Um modelo de inteligência artificial não lançado da Anthropic, conhecido como Claude, alcançou um avanço significativo em um problema relacionado à Hipótese de Riemann, uma das questões matemáticas mais célebres e complexas. Embora o modelo não tenha resolvido a hipótese em si, ele conseguiu elevar o limite inferior conhecido para a proporção de zeros não triviais da função zeta de Riemann que se encontram na linha crítica, passando de 41,6% para 67,2%. Este progresso, anunciado pela Anthropic, destaca o rápido avanço das capacidades da IA na descoberta matemática e na conexão de ideias complexas.
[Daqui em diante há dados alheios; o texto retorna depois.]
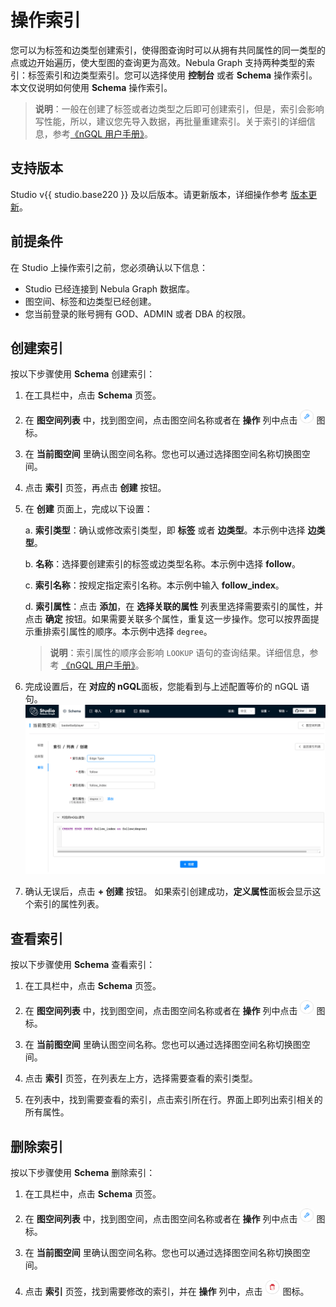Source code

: # 操作索引

您可以为标签和边类型创建索引，使得图查询时可以从拥有共同属性的同一类型的点或边开始遍历，使大型图的查询更为高效。Nebula Graph 支持两种类型的索引：标签索引和边类型索引。您可以选择使用 **控制台** 或者 **Schema** 操作索引。本文仅说明如何使用 **Schema** 操作索引。

> **说明**：一般在创建了标签或者边类型之后即可创建索引，但是，索引会影响写性能，所以，建议您先导入数据，再批量重建索引。关于索引的详细信息，参考[《nGQL 用户手册》](https://docs.nebula-graph.com.cn/2.0.1/3.ngql-guide/14.native-index-statements/ "点击前往 Nebula Graph 网站")。

## 支持版本

Studio v{{ studio.base220 }} 及以后版本。请更新版本，详细操作参考 [版本更新](../about-studio/st-ug-check-updates.md)。

## 前提条件

在 Studio 上操作索引之前，您必须确认以下信息：

- Studio 已经连接到 Nebula Graph 数据库。
- 图空间、标签和边类型已经创建。
- 您当前登录的账号拥有 GOD、ADMIN 或者 DBA 的权限。

## 创建索引

按以下步骤使用 **Schema** 创建索引：

1. 在工具栏中，点击 **Schema** 页签。

2. 在 **图空间列表** 中，找到图空间，点击图空间名称或者在 **操作** 列中点击 ![表示设置的图标](../figs/st-ug-018.png "设置") 图标。

3. 在 **当前图空间** 里确认图空间名称。您也可以通过选择图空间名称切换图空间。

4. 点击 **索引** 页签，再点击 **创建** 按钮。

5. 在 **创建** 页面上，完成以下设置：

   a. **索引类型**：确认或修改索引类型，即 **标签** 或者 **边类型**。本示例中选择 **边类型**。

   b. **名称**：选择要创建索引的标签或边类型名称。本示例中选择 **follow**。

   c. **索引名称**：按规定指定索引名称。本示例中输入 **follow_index**。

   d. **索引属性**：点击 **添加**，在 **选择关联的属性** 列表里选择需要索引的属性，并点击 **确定** 按钮。如果需要关联多个属性，重复这一步操作。您可以按界面提示重排索引属性的顺序。本示例中选择 `degree`。
   > **说明**：索引属性的顺序会影响 `LOOKUP` 语句的查询结果。详细信息，参考 [《nGQL 用户手册》](https://docs.nebula-graph.com.cn/2.0.1/3.ngql-guide/7.general-query-statements/5.lookup/ "点击前往 Nebula Graph 网站")。

6. 完成设置后，在 **对应的 nGQL**面板，您能看到与上述配置等价的 nGQL 语句。  
![为边类型 action 创建索引](../figs/st-ug-023-1.png "创建索引")

7. 确认无误后，点击 **+ 创建** 按钮。
   如果索引创建成功，**定义属性**面板会显示这个索引的属性列表。

## 查看索引

按以下步骤使用 **Schema** 查看索引：

1. 在工具栏中，点击 **Schema** 页签。

2. 在 **图空间列表** 中，找到图空间，点击图空间名称或者在 **操作** 列中点击 ![表示设置的图标](../figs/st-ug-018.png "设置") 图标。

3. 在 **当前图空间** 里确认图空间名称。您也可以通过选择图空间名称切换图空间。

4. 点击 **索引** 页签，在列表左上方，选择需要查看的索引类型。

5. 在列表中，找到需要查看的索引，点击索引所在行。界面上即列出索引相关的所有属性。

## 删除索引

按以下步骤使用 **Schema** 删除索引：

1. 在工具栏中，点击 **Schema** 页签。

2. 在 **图空间列表** 中，找到图空间，点击图空间名称或者在 **操作** 列中点击 ![表示设置的图标](../figs/st-ug-018.png "设置") 图标。

3. 在 **当前图空间** 里确认图空间名称。您也可以通过选择图空间名称切换图空间。

4. 点击 **索引** 页签，找到需要修改的索引，并在 **操作** 列中，点击 ![表示删除的图标](../figs/st-ug-017.png "删除") 图标。
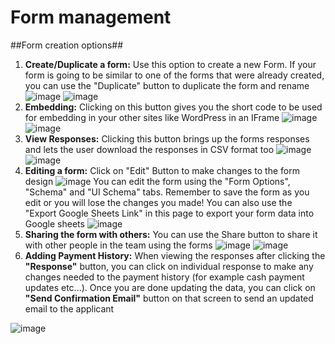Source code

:# Form management

##Form creation options##
1. **Create/Duplicate a form:** Use this option to create a new Form. If your form is going to be similar to one of the forms that were already created, you can use the  "Duplicate" button to duplicate the form and rename
![image](https://user-images.githubusercontent.com/29865785/54937377-ab0c2080-4efa-11e9-93c4-2134a9fe88f2.png)
![image](https://user-images.githubusercontent.com/29865785/54935652-1b18a780-4ef7-11e9-9133-53aa06780869.png)
1. **Embedding:**  Clicking on this button gives you the short code to be used for embedding in your other sites like WordPress in an IFrame
![image](https://user-images.githubusercontent.com/29865785/54935827-7f3b6b80-4ef7-11e9-940d-b038e6ee157c.png)
![image](https://user-images.githubusercontent.com/29865785/54935873-9aa67680-4ef7-11e9-9d5c-d75bf3bdd57c.png)
1. **View Responses:** Clicking this button brings up the forms responses and lets the user download the responses in CSV format too
![image](https://user-images.githubusercontent.com/29865785/54935960-c6c1f780-4ef7-11e9-8b92-fcbbd4b26fc1.png)
![image](https://user-images.githubusercontent.com/29865785/54936002-e822e380-4ef7-11e9-8845-974e15d628fb.png)
1. **Editing a form:** Click on "Edit" Button to make changes to the form design
![image](https://user-images.githubusercontent.com/29865785/54936090-1c969f80-4ef8-11e9-8295-a2dde4da4db9.png)
You can edit the form using the "Form Options", "Schema" and "UI Schema" tabs. Remember to save the form as you edit or you will lose the changes you made! You can also use the "Export Google Sheets Link" in this page to export your form data into Google sheets
![image](https://user-images.githubusercontent.com/29865785/54936197-536cb580-4ef8-11e9-96aa-ce3f27397dd4.png)
1. **Sharing the form with others:** You can use the Share button to share it with other people in the team using the forms
![image](https://user-images.githubusercontent.com/29865785/54936375-b9f1d380-4ef8-11e9-9f8f-16cc0d2e0611.png)
![image](https://user-images.githubusercontent.com/29865785/54936434-d7bf3880-4ef8-11e9-8d66-94e8a2d7eba6.png)
1. **Adding Payment History:**  When viewing the responses after clicking the **"Response"** button, you can click on individual response to make any changes needed to the payment history (for example cash payment updates etc...). Once you are done updating the data, you can click on  **"Send Confirmation Email"** button on that screen to send an updated email to the applicant

![image](https://user-images.githubusercontent.com/29865785/54938022-f5da6800-4efb-11e9-8b33-eac51d429870.png)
O Enigma da Hipótese de Riemann
A Hipótese de Riemann, formulada em 1859 pelo matemático Bernhard Riemann, é uma conjectura sobre a distribuição dos números primos. Ela postula que todos os zeros “não triviais” da função zeta de Riemann possuem uma parte real igual a 1/2, ou seja, estão localizados em uma linha específica no plano complexo, conhecida como “linha crítica”. A resolução desta hipótese é um dos sete Problemas do Prêmio Millennium do Clay Mathematics Institute, com uma recompensa de um milhão de dólares para quem a provar ou refutar.
Por mais de 160 anos, matemáticos têm buscado desvendar este mistério, com avanços incrementais na compreensão das propriedades da função zeta. O resultado obtido pelo modelo Claude representa o maior salto percentual único na elevação desse limite inferior na história da matemática.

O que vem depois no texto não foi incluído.